Le nouveau bâtiment dans le quartier de la gare à Montpellier

Avec son architecture atypique, le Belaroïa transformera le quartier gare.

24 mois de chantier sont prévus. Démarrage des travaux d’ici la fin janvier 2017.

Sa gigantesque façade métallique sera l’un des premiers souvenirs des voyageurs qui débarquent à la gare Saint-Roch de Montpellier. D’ici deux ans,  l’immeuble leBelaroïa accueillera des dizaines de touristes, des businessmen et quelques heureux propriétaires.

Cent quatre-vingts chambres d’hôtel (80 pour un Campanile trois étoiles et 100 pour un Golden Tulip quatre étoiles), des bureaux, une brasserie et douze logements haut de gamme composeront cet ensemble hors norme.
Signé par l’architecte parisienne Manuelle Gautrand (conceptrice du showroom Citroën sur les Champs-Élysées, de la cité des affaires à St-Etienne, ou encore du Monolithe à Lyon Confluences), Belaroïa est né dans la douleur.

Mais après plus de quatre ans de procédures et de recours devant les tribunaux, les travaux devraient finalement démarrer dans le courant du mois de janvier.

Un expert doit  faire un état des lieux des bâtiments voisins existants. Puis les travaux de terrassement pour creuser un niveau de parking souterrain devraient suivre. Le chantier s’étalera ensuite sur vingt-quatre mois.

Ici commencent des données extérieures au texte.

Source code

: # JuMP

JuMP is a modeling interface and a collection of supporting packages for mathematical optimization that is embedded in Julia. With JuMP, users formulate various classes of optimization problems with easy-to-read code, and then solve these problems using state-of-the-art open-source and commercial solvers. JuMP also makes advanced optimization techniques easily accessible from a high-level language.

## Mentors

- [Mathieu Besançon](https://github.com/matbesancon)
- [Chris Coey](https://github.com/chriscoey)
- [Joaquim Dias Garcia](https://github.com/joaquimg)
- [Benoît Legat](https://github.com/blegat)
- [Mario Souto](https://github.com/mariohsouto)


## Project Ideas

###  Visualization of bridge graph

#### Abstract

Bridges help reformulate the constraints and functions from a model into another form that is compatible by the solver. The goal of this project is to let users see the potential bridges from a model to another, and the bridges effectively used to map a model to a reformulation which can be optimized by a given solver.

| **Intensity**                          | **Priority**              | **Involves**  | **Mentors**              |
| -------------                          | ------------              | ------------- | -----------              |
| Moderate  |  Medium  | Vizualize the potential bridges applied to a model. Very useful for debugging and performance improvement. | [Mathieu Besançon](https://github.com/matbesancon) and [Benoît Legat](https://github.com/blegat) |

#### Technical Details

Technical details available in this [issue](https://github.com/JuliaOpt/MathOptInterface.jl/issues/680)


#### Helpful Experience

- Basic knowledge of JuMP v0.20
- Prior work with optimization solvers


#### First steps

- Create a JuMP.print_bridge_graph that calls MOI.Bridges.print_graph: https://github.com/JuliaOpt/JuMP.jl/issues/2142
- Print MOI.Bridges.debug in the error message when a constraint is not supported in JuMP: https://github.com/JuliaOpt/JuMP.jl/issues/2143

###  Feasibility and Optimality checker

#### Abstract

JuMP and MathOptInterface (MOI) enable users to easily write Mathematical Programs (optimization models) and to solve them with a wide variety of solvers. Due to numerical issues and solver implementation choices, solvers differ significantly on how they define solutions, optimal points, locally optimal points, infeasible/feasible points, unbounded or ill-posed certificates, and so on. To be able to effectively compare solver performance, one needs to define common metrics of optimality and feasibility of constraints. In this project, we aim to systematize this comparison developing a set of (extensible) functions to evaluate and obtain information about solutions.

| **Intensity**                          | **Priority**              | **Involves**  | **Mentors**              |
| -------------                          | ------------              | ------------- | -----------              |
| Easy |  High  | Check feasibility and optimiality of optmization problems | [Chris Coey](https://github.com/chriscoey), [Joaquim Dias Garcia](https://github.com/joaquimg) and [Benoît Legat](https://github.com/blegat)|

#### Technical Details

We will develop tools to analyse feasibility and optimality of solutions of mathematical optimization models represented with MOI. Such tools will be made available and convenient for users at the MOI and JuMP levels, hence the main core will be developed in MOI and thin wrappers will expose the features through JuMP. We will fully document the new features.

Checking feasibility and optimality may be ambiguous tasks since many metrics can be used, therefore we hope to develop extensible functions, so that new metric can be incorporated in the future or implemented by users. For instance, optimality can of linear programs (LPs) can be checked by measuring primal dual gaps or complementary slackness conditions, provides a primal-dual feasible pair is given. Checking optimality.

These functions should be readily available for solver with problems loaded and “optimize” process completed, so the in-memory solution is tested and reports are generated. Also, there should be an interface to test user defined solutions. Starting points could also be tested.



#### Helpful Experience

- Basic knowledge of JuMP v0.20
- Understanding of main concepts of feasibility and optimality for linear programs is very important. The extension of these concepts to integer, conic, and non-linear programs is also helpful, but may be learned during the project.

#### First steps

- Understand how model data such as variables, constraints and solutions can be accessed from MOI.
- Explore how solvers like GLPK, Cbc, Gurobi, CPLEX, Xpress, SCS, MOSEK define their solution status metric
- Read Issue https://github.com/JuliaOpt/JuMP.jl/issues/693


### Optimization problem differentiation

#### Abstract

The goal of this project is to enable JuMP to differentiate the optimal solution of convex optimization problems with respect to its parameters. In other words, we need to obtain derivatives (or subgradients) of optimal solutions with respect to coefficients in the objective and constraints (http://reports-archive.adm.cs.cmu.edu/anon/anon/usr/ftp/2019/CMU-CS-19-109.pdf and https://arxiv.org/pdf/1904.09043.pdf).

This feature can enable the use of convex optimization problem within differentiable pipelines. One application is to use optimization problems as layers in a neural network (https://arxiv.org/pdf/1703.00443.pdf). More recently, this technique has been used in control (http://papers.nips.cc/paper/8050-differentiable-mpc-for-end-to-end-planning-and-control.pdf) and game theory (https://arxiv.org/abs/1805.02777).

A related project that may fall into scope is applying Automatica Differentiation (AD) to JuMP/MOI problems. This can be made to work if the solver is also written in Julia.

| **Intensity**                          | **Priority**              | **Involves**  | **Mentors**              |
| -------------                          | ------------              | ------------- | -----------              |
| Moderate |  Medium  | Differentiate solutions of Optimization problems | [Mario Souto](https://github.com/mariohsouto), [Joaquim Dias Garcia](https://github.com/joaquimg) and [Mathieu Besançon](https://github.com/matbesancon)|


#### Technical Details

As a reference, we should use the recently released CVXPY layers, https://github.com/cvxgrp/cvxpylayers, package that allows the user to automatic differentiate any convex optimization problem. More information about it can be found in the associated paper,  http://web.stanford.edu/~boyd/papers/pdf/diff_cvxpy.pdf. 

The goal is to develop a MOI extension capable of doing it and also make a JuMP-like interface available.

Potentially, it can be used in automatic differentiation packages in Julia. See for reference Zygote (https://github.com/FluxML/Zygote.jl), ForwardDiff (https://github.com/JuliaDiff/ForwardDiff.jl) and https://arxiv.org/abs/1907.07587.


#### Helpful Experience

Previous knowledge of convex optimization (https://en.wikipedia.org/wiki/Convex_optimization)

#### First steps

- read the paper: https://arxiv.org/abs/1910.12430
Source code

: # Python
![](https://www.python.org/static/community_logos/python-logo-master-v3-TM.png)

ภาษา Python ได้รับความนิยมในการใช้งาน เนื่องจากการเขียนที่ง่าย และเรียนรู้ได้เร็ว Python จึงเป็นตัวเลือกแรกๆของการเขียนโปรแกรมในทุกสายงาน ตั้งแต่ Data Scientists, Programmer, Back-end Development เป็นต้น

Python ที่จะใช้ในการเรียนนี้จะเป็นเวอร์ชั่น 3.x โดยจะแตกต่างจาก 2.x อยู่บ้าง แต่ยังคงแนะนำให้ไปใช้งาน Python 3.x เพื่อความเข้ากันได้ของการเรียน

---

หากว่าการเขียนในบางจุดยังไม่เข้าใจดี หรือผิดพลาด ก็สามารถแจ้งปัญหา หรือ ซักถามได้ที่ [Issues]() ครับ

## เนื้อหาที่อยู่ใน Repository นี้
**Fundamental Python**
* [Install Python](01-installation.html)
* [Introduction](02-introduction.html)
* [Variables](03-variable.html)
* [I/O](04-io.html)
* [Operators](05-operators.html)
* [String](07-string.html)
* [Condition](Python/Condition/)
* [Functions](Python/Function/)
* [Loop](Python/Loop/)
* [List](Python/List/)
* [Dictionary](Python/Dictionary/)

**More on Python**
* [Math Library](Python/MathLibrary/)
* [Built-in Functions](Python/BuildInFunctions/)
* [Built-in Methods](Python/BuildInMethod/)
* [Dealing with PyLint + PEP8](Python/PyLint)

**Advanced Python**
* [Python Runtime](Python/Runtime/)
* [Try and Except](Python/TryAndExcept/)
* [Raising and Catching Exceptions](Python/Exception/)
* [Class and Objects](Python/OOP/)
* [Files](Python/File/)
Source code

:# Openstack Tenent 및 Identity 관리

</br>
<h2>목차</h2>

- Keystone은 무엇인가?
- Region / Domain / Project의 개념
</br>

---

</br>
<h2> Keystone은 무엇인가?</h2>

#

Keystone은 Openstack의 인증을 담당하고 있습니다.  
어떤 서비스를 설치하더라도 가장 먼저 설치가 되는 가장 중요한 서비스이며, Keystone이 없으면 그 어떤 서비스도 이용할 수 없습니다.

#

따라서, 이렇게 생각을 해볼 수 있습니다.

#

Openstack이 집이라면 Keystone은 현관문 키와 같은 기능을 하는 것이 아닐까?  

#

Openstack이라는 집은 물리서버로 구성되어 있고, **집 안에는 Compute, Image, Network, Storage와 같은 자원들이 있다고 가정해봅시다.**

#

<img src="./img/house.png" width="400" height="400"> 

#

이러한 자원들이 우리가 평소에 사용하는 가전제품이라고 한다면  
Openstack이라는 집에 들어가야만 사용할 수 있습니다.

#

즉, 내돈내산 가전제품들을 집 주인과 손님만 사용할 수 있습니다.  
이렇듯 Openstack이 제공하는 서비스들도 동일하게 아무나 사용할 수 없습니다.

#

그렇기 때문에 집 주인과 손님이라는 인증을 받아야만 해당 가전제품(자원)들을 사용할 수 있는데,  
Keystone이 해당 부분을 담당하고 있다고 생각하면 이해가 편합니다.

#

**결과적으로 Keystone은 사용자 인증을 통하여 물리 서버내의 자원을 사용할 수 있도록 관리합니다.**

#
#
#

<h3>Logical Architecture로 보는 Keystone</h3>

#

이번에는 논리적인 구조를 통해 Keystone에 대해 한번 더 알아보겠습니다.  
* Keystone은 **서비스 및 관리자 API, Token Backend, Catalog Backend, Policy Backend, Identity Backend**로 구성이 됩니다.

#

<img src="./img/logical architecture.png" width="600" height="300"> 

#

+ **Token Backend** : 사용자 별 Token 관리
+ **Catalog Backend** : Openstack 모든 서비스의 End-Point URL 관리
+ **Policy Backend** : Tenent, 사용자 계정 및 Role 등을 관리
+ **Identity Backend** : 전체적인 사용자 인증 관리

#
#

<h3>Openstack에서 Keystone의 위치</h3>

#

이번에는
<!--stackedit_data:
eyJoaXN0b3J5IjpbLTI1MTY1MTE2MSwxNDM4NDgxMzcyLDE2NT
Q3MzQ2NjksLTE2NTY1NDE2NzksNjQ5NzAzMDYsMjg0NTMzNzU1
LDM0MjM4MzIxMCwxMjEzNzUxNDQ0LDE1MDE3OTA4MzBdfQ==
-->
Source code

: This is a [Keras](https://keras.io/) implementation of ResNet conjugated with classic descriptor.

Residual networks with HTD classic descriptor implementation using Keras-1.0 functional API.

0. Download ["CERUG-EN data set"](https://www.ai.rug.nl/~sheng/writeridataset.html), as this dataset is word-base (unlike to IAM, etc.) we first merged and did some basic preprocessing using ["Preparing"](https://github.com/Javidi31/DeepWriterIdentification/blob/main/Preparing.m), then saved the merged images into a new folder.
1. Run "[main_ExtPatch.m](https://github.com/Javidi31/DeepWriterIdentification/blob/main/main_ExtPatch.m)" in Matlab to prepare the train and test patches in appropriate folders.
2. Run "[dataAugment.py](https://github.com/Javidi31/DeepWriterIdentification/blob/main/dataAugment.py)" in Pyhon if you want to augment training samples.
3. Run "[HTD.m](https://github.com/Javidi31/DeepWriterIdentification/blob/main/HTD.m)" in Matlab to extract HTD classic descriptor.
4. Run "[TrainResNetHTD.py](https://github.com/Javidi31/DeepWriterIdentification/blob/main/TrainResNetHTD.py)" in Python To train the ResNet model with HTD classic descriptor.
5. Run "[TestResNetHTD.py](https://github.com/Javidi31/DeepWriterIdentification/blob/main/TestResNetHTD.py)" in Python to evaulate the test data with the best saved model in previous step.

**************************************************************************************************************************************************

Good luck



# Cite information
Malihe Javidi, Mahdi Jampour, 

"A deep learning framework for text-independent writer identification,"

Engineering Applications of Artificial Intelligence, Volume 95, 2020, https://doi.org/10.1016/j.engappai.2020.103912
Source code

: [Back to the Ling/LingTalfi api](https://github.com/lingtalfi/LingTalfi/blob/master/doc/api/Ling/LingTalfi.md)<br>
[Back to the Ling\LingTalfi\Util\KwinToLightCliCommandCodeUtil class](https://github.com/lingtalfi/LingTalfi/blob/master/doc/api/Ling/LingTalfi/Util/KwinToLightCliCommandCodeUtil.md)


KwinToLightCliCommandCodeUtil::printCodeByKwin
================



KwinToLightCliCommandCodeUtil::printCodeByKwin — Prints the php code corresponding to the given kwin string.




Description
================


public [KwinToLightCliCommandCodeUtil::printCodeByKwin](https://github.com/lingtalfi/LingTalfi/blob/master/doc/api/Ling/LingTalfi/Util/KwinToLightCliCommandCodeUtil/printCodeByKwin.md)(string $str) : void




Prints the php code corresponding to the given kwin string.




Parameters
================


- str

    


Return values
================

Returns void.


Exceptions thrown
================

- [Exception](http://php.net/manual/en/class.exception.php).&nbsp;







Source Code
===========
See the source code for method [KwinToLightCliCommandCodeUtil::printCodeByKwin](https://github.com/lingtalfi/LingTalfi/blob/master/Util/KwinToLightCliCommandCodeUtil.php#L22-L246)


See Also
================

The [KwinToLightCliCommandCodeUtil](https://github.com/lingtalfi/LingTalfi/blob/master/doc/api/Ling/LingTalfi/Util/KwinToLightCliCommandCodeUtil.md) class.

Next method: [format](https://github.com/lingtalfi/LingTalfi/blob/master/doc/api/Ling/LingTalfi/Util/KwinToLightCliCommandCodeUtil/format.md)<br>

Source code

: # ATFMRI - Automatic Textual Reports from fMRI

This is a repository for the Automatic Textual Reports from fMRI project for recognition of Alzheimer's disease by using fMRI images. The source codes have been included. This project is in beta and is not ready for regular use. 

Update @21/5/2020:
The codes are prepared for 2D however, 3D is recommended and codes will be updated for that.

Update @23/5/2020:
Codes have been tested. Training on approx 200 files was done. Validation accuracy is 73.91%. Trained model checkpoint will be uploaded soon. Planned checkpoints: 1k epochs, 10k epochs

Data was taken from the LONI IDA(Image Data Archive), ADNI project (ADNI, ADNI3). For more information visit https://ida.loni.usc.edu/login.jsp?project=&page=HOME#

Pourquoi ce projet, situé à la place de l’ancien parking de la gare, a-t-il connu de telles complications et mis si longtemps à s’amorcer? Dès 2011, les voisins du futur bâtiment s’alertent des dimensions du bâtiment et redoutent d’être plongés dans l’ombre. « On s’attendait à avoir un immeuble de sept étages, pas de dix, s’exclame un membre de l’association de riverains de la rue Levat.

En 2012, quand la mairie délivre le permis de construire pour un paquebot de trente-cinq mètres de haut, ils attaquent en justice.

L’immeuble qui devait être livré en 2014 enregistre ses premiers retards. Le promoteur contre-attaque et demande près un million d’euros pour procédure abusive. Déboutée en première instance, l’association finit par négocier. Début 2016, un protocole d’accord met fin à la bataille judiciaire.

 Linkcity (filiale de Bouygues), le promoteur du projet, et l’association de riverains de la rue Levat avancent désormais dans une ambiance apaisée : des réunions de concertation sont organisées et les riverains ont obtenu des garanties sur le déroulement du chantier.

Week-end et travaux de nuit sont prohibés : les ouvriers devront bosser dans une période de 7h à 19h en semaine.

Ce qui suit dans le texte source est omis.